- _YOUR GOAL_:
From the entries, filter out every line that lacks "classifyOre" and copy the rest.

- _THE RECORDS_:
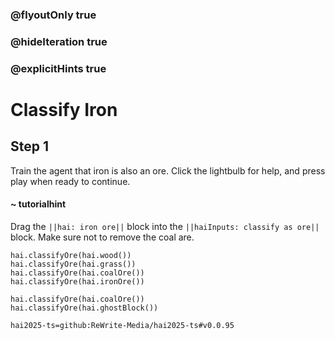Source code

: ### @flyoutOnly true
### @hideIteration true
### @explicitHints true

# Classify Iron

## Step 1
Train the agent that iron is also an ore. Click the lightbulb for help, and press play when ready to continue.

#### ~ tutorialhint 
Drag the ``||hai: iron ore||`` block into the ``||haiInputs: classify as ore||`` block. Make sure not to remove the coal are.

```ghost
hai.classifyOre(hai.wood())
hai.classifyOre(hai.grass())
hai.classifyOre(hai.coalOre())
hai.classifyOre(hai.ironOre())
```
```template
hai.classifyOre(hai.coalOre())
hai.classifyOre(hai.ghostBlock())
```
```package
hai2025-ts=github:ReWrite-Media/hai2025-ts#v0.0.95
```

- _TASK SOLUTION_:
hai.classifyOre(hai.wood())
hai.classifyOre(hai.grass())
hai.classifyOre(hai.coalOre())
hai.classifyOre(hai.ironOre())
hai.classifyOre(hai.coalOre())
hai.classifyOre(hai.ghostBlock())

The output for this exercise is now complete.